Take the lines from the beginning of the material through the line containing "to include v1.x." and retype them exactly, leaving the pictures out.

○ ○ ○ ○

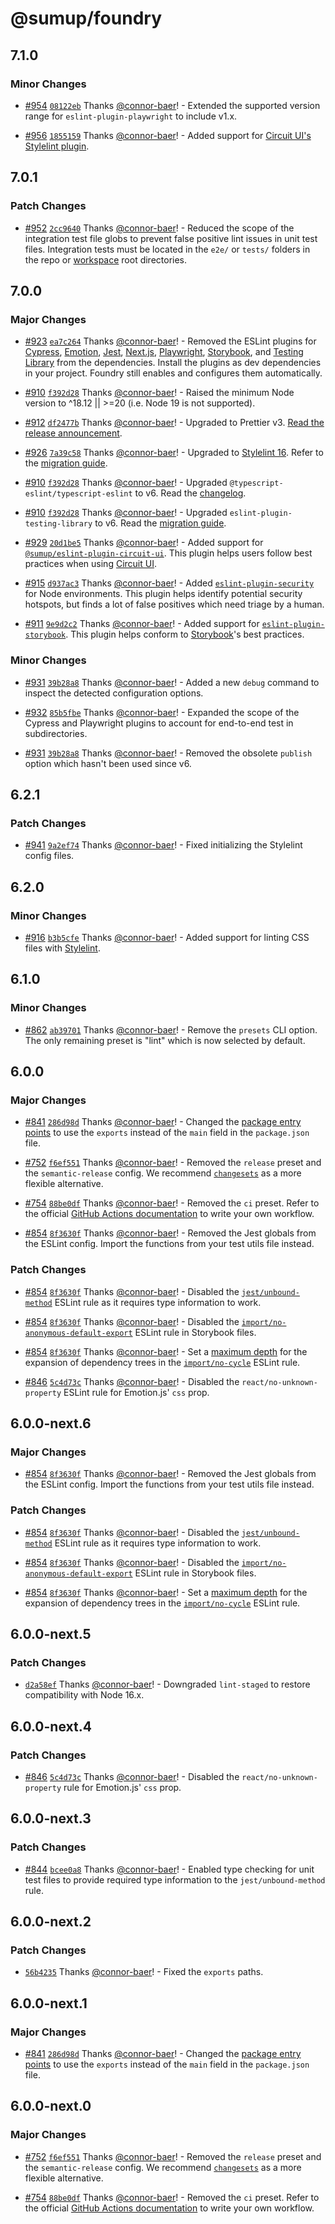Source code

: # @sumup/foundry

## 7.1.0

### Minor Changes

- [#954](https://github.com/sumup-oss/foundry/pull/954) [`08122eb`](https://github.com/sumup-oss/foundry/commit/08122eb1d6b4f9a9dbf4292001bc83d1eaec16fe) Thanks [@connor-baer](https://github.com/connor-baer)! - Extended the supported version range for `eslint-plugin-playwright` to include v1.x.

- [#956](https://github.com/sumup-oss/foundry/pull/956) [`1855159`](https://github.com/sumup-oss/foundry/commit/18551591bfd030c47ad0ace8d07adf499c88ebb9) Thanks [@connor-baer](https://github.com/connor-baer)! - Added support for [Circuit UI's Stylelint plugin](https://circuit.sumup.com/?path=/docs/packages-stylelint-plugin-circuit-ui--docs).

## 7.0.1

### Patch Changes

- [#952](https://github.com/sumup-oss/foundry/pull/952) [`2cc9640`](https://github.com/sumup-oss/foundry/commit/2cc96407b5dfe31b8a729d5e0ec9af700db9b023) Thanks [@connor-baer](https://github.com/connor-baer)! - Reduced the scope of the integration test file globs to prevent false positive lint issues in unit test files. Integration tests must be located in the `e2e/` or `tests/` folders in the repo or [workspace](https://docs.npmjs.com/cli/v7/using-npm/workspaces) root directories.

## 7.0.0

### Major Changes

- [#923](https://github.com/sumup-oss/foundry/pull/923) [`ea7c264`](https://github.com/sumup-oss/foundry/commit/ea7c264f9122f2ad44c5d83308f32c827768ac0f) Thanks [@connor-baer](https://github.com/connor-baer)! - Removed the ESLint plugins for [Cypress](https://www.npmjs.com/package/eslint-plugin-cypress), [Emotion](https://www.npmjs.com/package/@emotion/eslint-plugin), [Jest](https://www.npmjs.com/package/eslint-plugin-jest), [Next.js](https://www.npmjs.com/package/eslint-config-next), [Playwright](https://www.npmjs.com/package/eslint-plugin-playwright), [Storybook](https://www.npmjs.com/package/eslint-plugin-storybook), and [Testing Library](https://www.npmjs.com/package/eslint-plugin-testing-library) from the dependencies. Install the plugins as dev dependencies in your project. Foundry still enables and configures them automatically.

- [#910](https://github.com/sumup-oss/foundry/pull/910) [`f392d28`](https://github.com/sumup-oss/foundry/commit/f392d28f9ab54dfe9eae203fdb8b4de4a3ede5a8) Thanks [@connor-baer](https://github.com/connor-baer)! - Raised the minimum Node version to ^18.12 || >=20 (i.e. Node 19 is not supported).

- [#912](https://github.com/sumup-oss/foundry/pull/912) [`df2477b`](https://github.com/sumup-oss/foundry/commit/df2477b745e71ded9bb6bc4abf7bcfe36a914f62) Thanks [@connor-baer](https://github.com/connor-baer)! - Upgraded to Prettier v3. [Read the release announcement](https://prettier.io/blog/2023/07/05/3.0.0.html).

- [#926](https://github.com/sumup-oss/foundry/pull/926) [`7a39c58`](https://github.com/sumup-oss/foundry/commit/7a39c58ceed4146b1858ebc997d8da9ba83735fc) Thanks [@connor-baer](https://github.com/connor-baer)! - Upgraded to [Stylelint 16](https://github.com/stylelint/stylelint/blob/main/CHANGELOG.md#1600). Refer to the [migration guide](https://github.com/stylelint/stylelint/blob/main/docs/migration-guide/to-16.md).

- [#910](https://github.com/sumup-oss/foundry/pull/910) [`f392d28`](https://github.com/sumup-oss/foundry/commit/f392d28f9ab54dfe9eae203fdb8b4de4a3ede5a8) Thanks [@connor-baer](https://github.com/connor-baer)! - Upgraded `@typescript-eslint/typescript-eslint` to v6. Read the [changelog](https://github.com/typescript-eslint/typescript-eslint/blob/main/CHANGELOG.md).

- [#910](https://github.com/sumup-oss/foundry/pull/910) [`f392d28`](https://github.com/sumup-oss/foundry/commit/f392d28f9ab54dfe9eae203fdb8b4de4a3ede5a8) Thanks [@connor-baer](https://github.com/connor-baer)! - Upgraded `eslint-plugin-testing-library` to v6. Read the [migration guide](https://github.com/testing-library/eslint-plugin-testing-library/blob/main/docs/migration-guides/v6.md).

- [#929](https://github.com/sumup-oss/foundry/pull/929) [`20d1be5`](https://github.com/sumup-oss/foundry/commit/20d1be5fab4de214ddfb33f5cd9a0ab3bbe51b51) Thanks [@connor-baer](https://github.com/connor-baer)! - Added support for [`@sumup/eslint-plugin-circuit-ui`](https://circuit.sumup.com/?path=/docs/packages-eslint-plugin-circuit-ui--docs). This plugin helps users follow best practices when using [Circuit UI](https://circuit.sumup.com/).

- [#915](https://github.com/sumup-oss/foundry/pull/915) [`d937ac3`](https://github.com/sumup-oss/foundry/commit/d937ac3ed6782a2e86951f46eecda85e41ca2431) Thanks [@connor-baer](https://github.com/connor-baer)! - Added [`eslint-plugin-security`](https://github.com/eslint-community/eslint-plugin-security) for Node environments. This plugin helps identify potential security hotspots, but finds a lot of false positives which need triage by a human.

- [#911](https://github.com/sumup-oss/foundry/pull/911) [`9e9d2c2`](https://github.com/sumup-oss/foundry/commit/9e9d2c278ca3a949390090acbfedc78bcbdce5ae) Thanks [@connor-baer](https://github.com/connor-baer)! - Added support for [`eslint-plugin-storybook`](https://github.com/storybookjs/eslint-plugin-storybook). This plugin helps conform to [Storybook](https://storybook.js.org/)'s best practices.

### Minor Changes

- [#931](https://github.com/sumup-oss/foundry/pull/931) [`39b28a8`](https://github.com/sumup-oss/foundry/commit/39b28a8abc9d634508e03b6db05c87da31b1d9bd) Thanks [@connor-baer](https://github.com/connor-baer)! - Added a new `debug` command to inspect the detected configuration options.

- [#932](https://github.com/sumup-oss/foundry/pull/932) [`85b5fbe`](https://github.com/sumup-oss/foundry/commit/85b5fbe1226065eab98795112b34dc35620c7fe5) Thanks [@connor-baer](https://github.com/connor-baer)! - Expanded the scope of the Cypress and Playwright plugins to account for end-to-end test in subdirectories.

- [#931](https://github.com/sumup-oss/foundry/pull/931) [`39b28a8`](https://github.com/sumup-oss/foundry/commit/39b28a8abc9d634508e03b6db05c87da31b1d9bd) Thanks [@connor-baer](https://github.com/connor-baer)! - Removed the obsolete `publish` option which hasn't been used since v6.

## 6.2.1

### Patch Changes

- [#941](https://github.com/sumup-oss/foundry/pull/941) [`9a2ef74`](https://github.com/sumup-oss/foundry/commit/9a2ef7471b4802f13fca8b62f3b628af68c25409) Thanks [@connor-baer](https://github.com/connor-baer)! - Fixed initializing the Stylelint config files.

## 6.2.0

### Minor Changes

- [#916](https://github.com/sumup-oss/foundry/pull/916) [`b3b5cfe`](https://github.com/sumup-oss/foundry/commit/b3b5cfe3355493fb19cf4f74ac7213e56b61c971) Thanks [@connor-baer](https://github.com/connor-baer)! - Added support for linting CSS files with [Stylelint](https://stylelint.io/).

## 6.1.0

### Minor Changes

- [#862](https://github.com/sumup-oss/foundry/pull/862) [`ab39701`](https://github.com/sumup-oss/foundry/commit/ab3970167451217b3ede70826c96f33ef8c7ac1b) Thanks [@connor-baer](https://github.com/connor-baer)! - Remove the `presets` CLI option. The only remaining preset is "lint" which is now selected by default.

## 6.0.0

### Major Changes

- [#841](https://github.com/sumup-oss/foundry/pull/841) [`286d98d`](https://github.com/sumup-oss/foundry/commit/286d98d5606b6e45efb75cf2ad41e61a974084d5) Thanks [@connor-baer](https://github.com/connor-baer)! - Changed the [package entry points](https://nodejs.org/api/packages.html#package-entry-points) to use the `exports` instead of the `main` field in the `package.json` file.

- [#752](https://github.com/sumup-oss/foundry/pull/752) [`f6ef551`](https://github.com/sumup-oss/foundry/commit/f6ef551c39e27e9fd62f5f57dc140fc024b4171c) Thanks [@connor-baer](https://github.com/connor-baer)! - Removed the `release` preset and the `semantic-release` config. We recommend [`changesets`](https://github.com/changesets/changesets) as a more flexible alternative.

- [#754](https://github.com/sumup-oss/foundry/pull/754) [`88be0df`](https://github.com/sumup-oss/foundry/commit/88be0dffbd7b62b40690868314ff15ef7a7d8223) Thanks [@connor-baer](https://github.com/connor-baer)! - Removed the `ci` preset. Refer to the official [GitHub Actions documentation](https://docs.github.com/en/actions) to write your own workflow.

- [#854](https://github.com/sumup-oss/foundry/pull/854) [`8f3630f`](https://github.com/sumup-oss/foundry/commit/8f3630f9b8f24af5834114891a2cf12012572be9) Thanks [@connor-baer](https://github.com/connor-baer)! - Removed the Jest globals from the ESLint config. Import the functions from your test utils file instead.

### Patch Changes

- [#854](https://github.com/sumup-oss/foundry/pull/854) [`8f3630f`](https://github.com/sumup-oss/foundry/commit/8f3630f9b8f24af5834114891a2cf12012572be9) Thanks [@connor-baer](https://github.com/connor-baer)! - Disabled the [`jest/unbound-method`](https://github.com/jest-community/eslint-plugin-jest/blob/main/docs/rules/unbound-method.md) ESLint rule as it requires type information to work.

- [#854](https://github.com/sumup-oss/foundry/pull/854) [`8f3630f`](https://github.com/sumup-oss/foundry/commit/8f3630f9b8f24af5834114891a2cf12012572be9) Thanks [@connor-baer](https://github.com/connor-baer)! - Disabled the [`import/no-anonymous-default-export`](https://github.com/import-js/eslint-plugin-import/blob/main/docs/rules/no-anonymous-default-export.md) ESLint rule in Storybook files.

- [#854](https://github.com/sumup-oss/foundry/pull/854) [`8f3630f`](https://github.com/sumup-oss/foundry/commit/8f3630f9b8f24af5834114891a2cf12012572be9) Thanks [@connor-baer](https://github.com/connor-baer)! - Set a [maximum depth](https://github.com/import-js/eslint-plugin-import/blob/main/docs/rules/no-cycle.md#maxdepth) for the expansion of dependency trees in the [`import/no-cycle`](https://github.com/import-js/eslint-plugin-import/blob/main/docs/rules/no-cycle.md) ESLint rule.

- [#846](https://github.com/sumup-oss/foundry/pull/846) [`5c4d73c`](https://github.com/sumup-oss/foundry/commit/5c4d73cddc5a53532de8003dde6760baa1849882) Thanks [@connor-baer](https://github.com/connor-baer)! - Disabled the `react/no-unknown-property` ESLint rule for Emotion.js' `css` prop.

## 6.0.0-next.6

### Major Changes

- [#854](https://github.com/sumup-oss/foundry/pull/854) [`8f3630f`](https://github.com/sumup-oss/foundry/commit/8f3630f9b8f24af5834114891a2cf12012572be9) Thanks [@connor-baer](https://github.com/connor-baer)! - Removed the Jest globals from the ESLint config. Import the functions from your test utils file instead.

### Patch Changes

- [#854](https://github.com/sumup-oss/foundry/pull/854) [`8f3630f`](https://github.com/sumup-oss/foundry/commit/8f3630f9b8f24af5834114891a2cf12012572be9) Thanks [@connor-baer](https://github.com/connor-baer)! - Disabled the [`jest/unbound-method`](https://github.com/jest-community/eslint-plugin-jest/blob/main/docs/rules/unbound-method.md) ESLint rule as it requires type information to work.

- [#854](https://github.com/sumup-oss/foundry/pull/854) [`8f3630f`](https://github.com/sumup-oss/foundry/commit/8f3630f9b8f24af5834114891a2cf12012572be9) Thanks [@connor-baer](https://github.com/connor-baer)! - Disabled the [`import/no-anonymous-default-export`](https://github.com/import-js/eslint-plugin-import/blob/main/docs/rules/no-anonymous-default-export.md) ESLint rule in Storybook files.

- [#854](https://github.com/sumup-oss/foundry/pull/854) [`8f3630f`](https://github.com/sumup-oss/foundry/commit/8f3630f9b8f24af5834114891a2cf12012572be9) Thanks [@connor-baer](https://github.com/connor-baer)! - Set a [maximum depth](https://github.com/import-js/eslint-plugin-import/blob/main/docs/rules/no-cycle.md#maxdepth) for the expansion of dependency trees in the [`import/no-cycle`](https://github.com/import-js/eslint-plugin-import/blob/main/docs/rules/no-cycle.md) ESLint rule.

## 6.0.0-next.5

### Patch Changes

- [`d2a58ef`](https://github.com/sumup-oss/foundry/commit/d2a58ef41cb710399168ddf4809e6421bc0270f9) Thanks [@connor-baer](https://github.com/connor-baer)! - Downgraded `lint-staged` to restore compatibility with Node 16.x.

## 6.0.0-next.4

### Patch Changes

- [#846](https://github.com/sumup-oss/foundry/pull/846) [`5c4d73c`](https://github.com/sumup-oss/foundry/commit/5c4d73cddc5a53532de8003dde6760baa1849882) Thanks [@connor-baer](https://github.com/connor-baer)! - Disabled the `react/no-unknown-property` rule for Emotion.js' `css` prop.

## 6.0.0-next.3

### Patch Changes

- [#844](https://github.com/sumup-oss/foundry/pull/844) [`bcee0a8`](https://github.com/sumup-oss/foundry/commit/bcee0a8ef98c43af2f1e38574c5c16335814d912) Thanks [@connor-baer](https://github.com/connor-baer)! - Enabled type checking for unit test files to provide required type information to the `jest/unbound-method` rule.

## 6.0.0-next.2

### Patch Changes

- [`56b4235`](https://github.com/sumup-oss/foundry/commit/56b42352b8867e5530af6fe3acfd8edd2487402f) Thanks [@connor-baer](https://github.com/connor-baer)! - Fixed the `exports` paths.

## 6.0.0-next.1

### Major Changes

- [#841](https://github.com/sumup-oss/foundry/pull/841) [`286d98d`](https://github.com/sumup-oss/foundry/commit/286d98d5606b6e45efb75cf2ad41e61a974084d5) Thanks [@connor-baer](https://github.com/connor-baer)! - Changed the [package entry points](https://nodejs.org/api/packages.html#package-entry-points) to use the `exports` instead of the `main` field in the `package.json` file.

## 6.0.0-next.0

### Major Changes

- [#752](https://github.com/sumup-oss/foundry/pull/752) [`f6ef551`](https://github.com/sumup-oss/foundry/commit/f6ef551c39e27e9fd62f5f57dc140fc024b4171c) Thanks [@connor-baer](https://github.com/connor-baer)! - Removed the `release` preset and the `semantic-release` config. We recommend [`changesets`](https://github.com/changesets/changesets) as a more flexible alternative.

- [#754](https://github.com/sumup-oss/foundry/pull/754) [`88be0df`](https://github.com/sumup-oss/foundry/commit/88be0dffbd7b62b40690868314ff15ef7a7d8223) Thanks [@connor-baer](https://github.com/connor-baer)! - Removed the `ci` preset. Refer to the official [GitHub Actions documentation](https://docs.github.com/en/actions) to write your own workflow.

○ ○ ○ ○

_Exercise response_
Source code

: # @sumup/foundry

## 7.1.0

### Minor Changes

- [#954](https://github.com/sumup-oss/foundry/pull/954) [`08122eb`](https://github.com/sumup-oss/foundry/commit/08122eb1d6b4f9a9dbf4292001bc83d1eaec16fe) Thanks [@connor-baer](https://github.com/connor-baer)! - Extended the supported version range for `eslint-plugin-playwright` to include v1.x.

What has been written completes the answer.